→ **Dataset extract**:
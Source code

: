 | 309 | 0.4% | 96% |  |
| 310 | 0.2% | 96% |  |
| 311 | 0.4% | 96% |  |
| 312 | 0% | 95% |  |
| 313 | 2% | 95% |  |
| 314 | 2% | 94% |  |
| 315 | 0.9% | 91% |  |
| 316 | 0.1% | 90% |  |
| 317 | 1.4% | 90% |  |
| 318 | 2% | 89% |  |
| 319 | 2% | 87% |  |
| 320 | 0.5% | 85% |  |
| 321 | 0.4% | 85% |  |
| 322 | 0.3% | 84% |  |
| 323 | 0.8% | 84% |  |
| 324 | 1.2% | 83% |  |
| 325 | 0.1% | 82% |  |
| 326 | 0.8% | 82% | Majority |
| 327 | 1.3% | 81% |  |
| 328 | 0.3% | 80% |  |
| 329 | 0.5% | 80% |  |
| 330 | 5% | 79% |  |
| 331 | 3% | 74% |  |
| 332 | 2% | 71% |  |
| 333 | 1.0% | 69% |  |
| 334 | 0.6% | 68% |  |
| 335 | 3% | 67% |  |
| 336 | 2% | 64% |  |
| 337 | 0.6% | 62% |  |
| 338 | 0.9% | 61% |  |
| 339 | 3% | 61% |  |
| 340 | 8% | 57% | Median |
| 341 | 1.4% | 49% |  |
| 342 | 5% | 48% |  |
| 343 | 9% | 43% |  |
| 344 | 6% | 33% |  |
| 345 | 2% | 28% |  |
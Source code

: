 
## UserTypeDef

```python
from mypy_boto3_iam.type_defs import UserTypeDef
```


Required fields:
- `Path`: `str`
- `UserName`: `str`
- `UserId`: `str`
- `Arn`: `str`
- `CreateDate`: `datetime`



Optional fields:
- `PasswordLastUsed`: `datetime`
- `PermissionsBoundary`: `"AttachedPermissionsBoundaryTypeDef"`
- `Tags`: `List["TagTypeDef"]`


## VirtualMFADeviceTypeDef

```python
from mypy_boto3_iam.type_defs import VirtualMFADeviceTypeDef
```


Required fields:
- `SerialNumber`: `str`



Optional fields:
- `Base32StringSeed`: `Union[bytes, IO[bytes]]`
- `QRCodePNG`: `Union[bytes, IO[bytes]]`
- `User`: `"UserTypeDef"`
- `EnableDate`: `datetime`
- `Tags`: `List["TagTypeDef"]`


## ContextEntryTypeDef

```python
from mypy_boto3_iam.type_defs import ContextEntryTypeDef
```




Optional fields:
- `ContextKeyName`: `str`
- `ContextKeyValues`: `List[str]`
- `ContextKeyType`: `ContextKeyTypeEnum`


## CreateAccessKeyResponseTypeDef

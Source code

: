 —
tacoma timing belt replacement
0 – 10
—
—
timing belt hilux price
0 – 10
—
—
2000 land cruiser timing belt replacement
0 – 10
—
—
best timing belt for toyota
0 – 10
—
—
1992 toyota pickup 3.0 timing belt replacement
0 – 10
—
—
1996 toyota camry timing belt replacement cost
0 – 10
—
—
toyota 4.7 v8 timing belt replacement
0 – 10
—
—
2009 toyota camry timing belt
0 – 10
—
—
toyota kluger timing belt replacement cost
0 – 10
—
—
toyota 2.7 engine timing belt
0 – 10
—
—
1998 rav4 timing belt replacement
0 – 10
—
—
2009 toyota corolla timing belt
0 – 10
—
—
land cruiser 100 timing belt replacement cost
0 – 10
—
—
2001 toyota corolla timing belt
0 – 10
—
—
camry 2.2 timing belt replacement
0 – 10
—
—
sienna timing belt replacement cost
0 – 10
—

→ **Exercise**:
A single figure is the whole answer here: the number of lines in the records above that include "datetime".

→ **Answer below**:
3